Monday, August 6, 2007

The New York Times asks, "Is Merger Advice Worth the Price?"

Today's DealBook blog notes that the big Wall Street investment banks don't seem to be the bankers representing buyers with the best returns. As I noted in my comment, it would be useful to have access to the study. Those really interested in the question of whether M and A pays should read Robert Bruner's analysis of the analyses in Applied Mergers and Acquisitions. A link to the blog posting and comments is in the sidebar. My comment is reproduced below:

The surprising aspect of this study is in the penultimate paragraph of the story: “buyers in the analysis have outperformed their peers, some significantly.” As Wannabe Banker suggests, go read Bruner’s Applied Mergers and Acquisitions, in which he devotes a chapter to analyzing numerous studies using a variety of methodologies (including market performance) and concludes that buyers on average don’t do very well. (In his view more than offset by the gains of sellers.) In the case of the Capital IQ analysis, the period covered was one of rising stock prices, but the comparison between the market success of those doing big deals and those not doing big deals is striking. It would be interesting to have the methodology and results generally available.

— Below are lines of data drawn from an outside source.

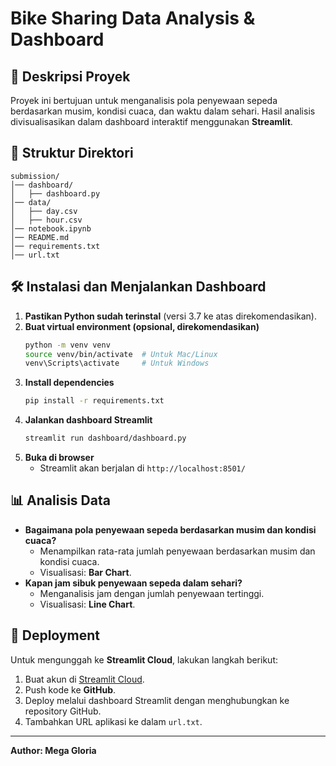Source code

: # Bike Sharing Data Analysis & Dashboard

## 📌 Deskripsi Proyek
Proyek ini bertujuan untuk menganalisis pola penyewaan sepeda berdasarkan musim, kondisi cuaca, dan waktu dalam sehari. Hasil analisis divisualisasikan dalam dashboard interaktif menggunakan **Streamlit**.

## 📂 Struktur Direktori
```
submission/
│── dashboard/
│   ├── dashboard.py
│── data/
│   ├── day.csv
│   ├── hour.csv
│── notebook.ipynb
│── README.md
│── requirements.txt
│── url.txt
```

## 🛠 Instalasi dan Menjalankan Dashboard
1. **Pastikan Python sudah terinstal** (versi 3.7 ke atas direkomendasikan).
2. **Buat virtual environment (opsional, direkomendasikan)**
   ```bash
   python -m venv venv
   source venv/bin/activate  # Untuk Mac/Linux
   venv\Scripts\activate     # Untuk Windows
   ```
3. **Install dependencies**
   ```bash
   pip install -r requirements.txt
   ```
4. **Jalankan dashboard Streamlit**
   ```bash
   streamlit run dashboard/dashboard.py
   ```
5. **Buka di browser**
   - Streamlit akan berjalan di `http://localhost:8501/`

## 📊 Analisis Data
- **Bagaimana pola penyewaan sepeda berdasarkan musim dan kondisi cuaca?**
  - Menampilkan rata-rata jumlah penyewaan berdasarkan musim dan kondisi cuaca.
  - Visualisasi: **Bar Chart**.
- **Kapan jam sibuk penyewaan sepeda dalam sehari?**
  - Menganalisis jam dengan jumlah penyewaan tertinggi.
  - Visualisasi: **Line Chart**.

## 🚀 Deployment
Untuk mengunggah ke **Streamlit Cloud**, lakukan langkah berikut:
1. Buat akun di [Streamlit Cloud](https://share.streamlit.io/).
2. Push kode ke **GitHub**.
3. Deploy melalui dashboard Streamlit dengan menghubungkan ke repository GitHub.
4. Tambahkan URL aplikasi ke dalam `url.txt`.

---
**Author: Mega Gloria**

But what does any of this have to do with the investment banking firm hired? What is the cause of the lack of relative success of certain deals? Did the buyer overpay (the usual market perception) or did the buyer fail to execute (the usual fact). The former may have little to do with the banker and the latter none whatsoever. Perhaps the banks that did relatively poorly just happen to represent large, less skilled corporations.

Do investment banks add value in a deal. Of course. Their analysis and guidance is usually skillful and insightful. They give great comfort to CEOs (”We hired the best.”) Are they objectively worth the fees they receive?

Deal Lawyer

Sunday, August 5, 2007

There But for the Grace of God . . .

Deal lawyers representing buyers are often asked to assist in due diligence. While lawyers would insist that their involvement is properly characterized as "legal" due diligence, most will not hesitate in preparing the due diligence request list, usually a venerated law firm form requesting numerous documents, business, accounting and legal. Often these request lists are not coordinated with other professionals, such as accountants, making similar requests.

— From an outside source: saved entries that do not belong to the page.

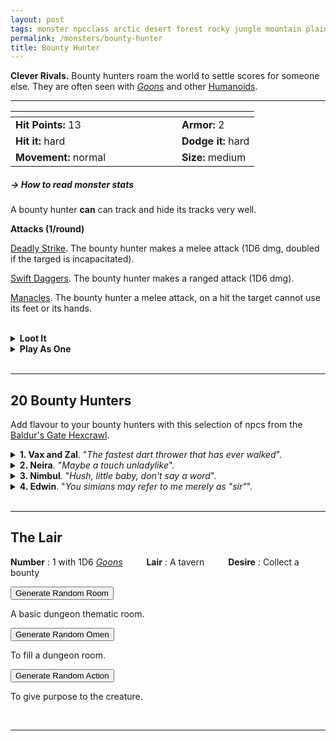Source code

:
 ```yaml
---
layout: post
tags: monster npcclass arctic desert forest rocky jungle mountain plains swamp city sea astral
permalink: /monsters/bounty-hunter
title: Bounty Hunter
---
```


**Clever Rivals.** Bounty hunters roam the world to settle scores for someone else. They are often seen with _[Goons](/monsters/bandits)_ and other [Humanoids](/list/monsters-humanoid).

---

|  <span style="display: inline-block; width:250px"></span>  |  |
| -------- | --------|
| **Hit Points:** 13 | **Armor:** 2  |
| **Hit it:** hard | **Dodge it:** hard |
| **Movement:** normal      | **Size:** medium

##### <span class="tooltip" data-tooltip="Armor = damage reduction · · · Easy/Normal/Hard = roll above 10/15/20 to beat">→ How to read monster stats</span>

A bounty hunter **can** can track and hide its tracks very well.

**Attacks (1/round)**

<ins>Deadly Strike</ins>. The bounty hunter makes a melee attack (1D6 dmg, doubled if the targed is incapacitated).

<ins>Swift Daggers</ins>. The bounty hunter makes a ranged attack (1D6 dmg).

<ins>Manacles</ins>. The bounty hunter a melee attack, on a hit the target cannot use its feet or its hands.

<br>
<details markdown="1">
<summary style="font-weight: bold;">Loot It</summary>
Each bounty hunter carries two manacles, its armor and weapons, and ... (roll 3 times)
 
1. Nothing
2. Nothing
3. A bounty notice.
4. A flask of strong alcohol.
5. A rope.
6. A purse full of silver coins.
   
</details>
<details markdown="1">
<summary style="font-weight: bold;">Play As One</summary>
The [Fighter](/class/fighter) character class might interest you.
</details>

<br>

---

## **20 Bounty Hunters**

Add flavour to your bounty hunters with this selection of npcs from the [Baldur's Gate Hexcrawl](/2024/12/31/BGHex/).

<details markdown="1">
<summary><b>1. Vax and Zal</b>. "<i>The fastest dart thrower that has ever walked</i>".</summary>
Two cocky rugged men in dirty chain mails and leather caps. Some missing teeth.

**Vax:**

<ins>Halberd Herding.</ins> Vax makes a melee attack with reach (1D8 damage). Hit or not, the target cannot move past him for a turn.

<ins>Potion of Healing (x2).</ins> Vax drinks a potion and heals 1D8 HP.

**Zal:**

<ins>Flurry of Darts.</ins> Zal makes three ranged attacks (1D4) with darts, which is made possible because of his magical bracers.
</details>

<details markdown="1">
<summary><b>2. Neira</b>. "<i>Maybe a touch unladylike</i>".</summary>
A priestress of the hunt. She bears metal claws and a white scarf on her eyes. She **can** see in the dark because of it, but it needs to consume one soul per day.
 
<ins>Spellcasting.</ins> Summon Hounds, Longstrider, Pass Without Trace, Illusory Terrain.

</details>

<details markdown="1">
<summary><b>3. Nimbul</b>. "<i>Hush, little baby, don't say a word</i>".</summary>
Hooded and in studded leather dyed dark green. Camp like an anime villain. His version of mirror mage, which he casts before a fight, creates 3 illusions that can move independently. He wears the Boots of Avoidance, which gives disadvantage on ranged attacks against him.

<ins>Spellcasting.</ins> Sleep, Mirror Image, Misty Step.

</details>

<details markdown="1">
<summary><b>4. Edwin</b>. "<i>You simians may refer to me merely as "sir"</i>".</summary>
An arrogant and very intelligent red wizard. Out of combat, Edwin can summon imps and teleport.
 
Use the [Wizard](/monsters/wizard) stats with the added spell <i>Cloudkill</i>.

</details>

<br>

---

## The Lair

**Number** : 1 with 1D6 _[Goons](/monsters/bandits)_ <span style="display: inline-block; width:30px"></span>
**Lair** : A tavern <span style="display: inline-block; width:30px"></span>
**Desire** : Collect a bounty

<button id="room-btn">Generate Random Room</button>
<p id="RoomResult">A basic dungeon thematic room.</p>

<button id="generate-btn">Generate Random Omen</button>
<p id="RoamResult">To fill a dungeon room.</p>

<button onclick="generateMood()">Generate Random Action</button>
<p id="MoodResult">To give purpose to the creature.</p>
<script src="/scripts/generateMood.js"></script>

<br>

---

 <script src="https://code.jquery.com/jquery-3.6.0.min.js"></script>
<script>
      $(document).ready(function() {
        function generateResult(buttonId, resultId, columnRangeStart, columnRangeEnd) {
          $(buttonId).click(function() {
            var searchValue = "0035"; // Change this to the actual value you need

            $.get("/CSV/Monster - Index.csv", function(data) {
              var rows = data.split("\n").slice(1);
              var matchingRows = rows.filter(function(row) {
                var columns = row.split(",");
                return columns[0] === searchValue;
              });

              var selectedRow = matchingRows[Math.floor(Math.random() * matchingRows.length)];
              var selectedCell = selectedRow.split(",")[Math.floor(Math.random() * (columnRangeEnd - columnRangeStart + 1)) + columnRangeStart];

              $(resultId).html(selectedCell); // Use .html() to insert HTML content
            });
          });
        }

        generateResult("#room-btn", "#RoomResult", 38, 43);
        generateResult("#generate-btn", "#RoamResult", 3, 8);
      });
    </script>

What is the responsibility of the lawyers for an understanding of the requested documents that may have little legal content? If the lawyer requests audited financial statements, is the lawyer charged with financial analysis? One would hope not. But other types of documents are more ambiguous. What of tax returns? Tax lawyers are often involved in buy-side M&A deals. Should they be reviewing tax returns?

The point is illustrated by the Final Report of Examiner (http://www.mckennalong.com/assets/attachments/Refco_Examiners_Final_Report_Exhibits_1-3_Appendices_A-C.pdf) in In re: Refco Inc. (the bankruptcy of Refco). You may have seen recent articles on the suit that Thomas H. Lee entities (represented by Weil Gotshal) commenced against Mayer Brown arising out of its LBO of Refco. Commentators noted that Weil had represented THL in connection with the acquisition of Refco and Refco in connection with the subsequent debt financing and IPO. You'll recall that Refco went bankrupt after a revelation of massive fraud. The examiner's report was examining possible claims against professionals that represented Refco. The examiner noted that Weil's representation of THL in the acquisition was not a basis of a claim by Refco, but the examiner thought that Weil's due diligence deficiencies in the acquisition would be ascribed to it in determining whether it had breached a duty to Refco in connection with the subsequent public offerings. The examiner noted that Weil had requested certain tax returns, it had a tax lawyer on the matter, it failed to review the returns and a review of the returns would have indicated problems with the assertions that Refco was making.

Apparently THL continues to have a strong relationship with Weil and does not share the examiner's characterization of failed due diligence.

Nevertheless, a different client could have used what its law firm could have discovered by reviewing papers in its possession as the basis of a malpractice claim against the firm.

A couple of thoughts. Preparing a due diligence request list should be a joint effort. Rather than trotting out the trusted form, all participating in due diligence should contribute. Rather than having the accountants going their own way, all requests should be coordinated. (This has an added benefit: sellers get very frustrated in receiving a multitude of overlapping request lists.)

More importantly, make sure that review of the documents is properly allocated so that there can be no misunderstanding of the role of the lawyers. Most documents need both a legal and a business review: make sure the client understands the parameters of the legal review. If the lawyer receives the documents, there should be a communication to the client as to the work to be done by the lawyers and those to be done by others. If there is a virtual or actual data room, the lawyers should be careful that documents for which they are given responsibility are also earmarked for others if a business review of those documents is prudent. My belief is that tax returns are better left to the tax accountants, not tax lawyers.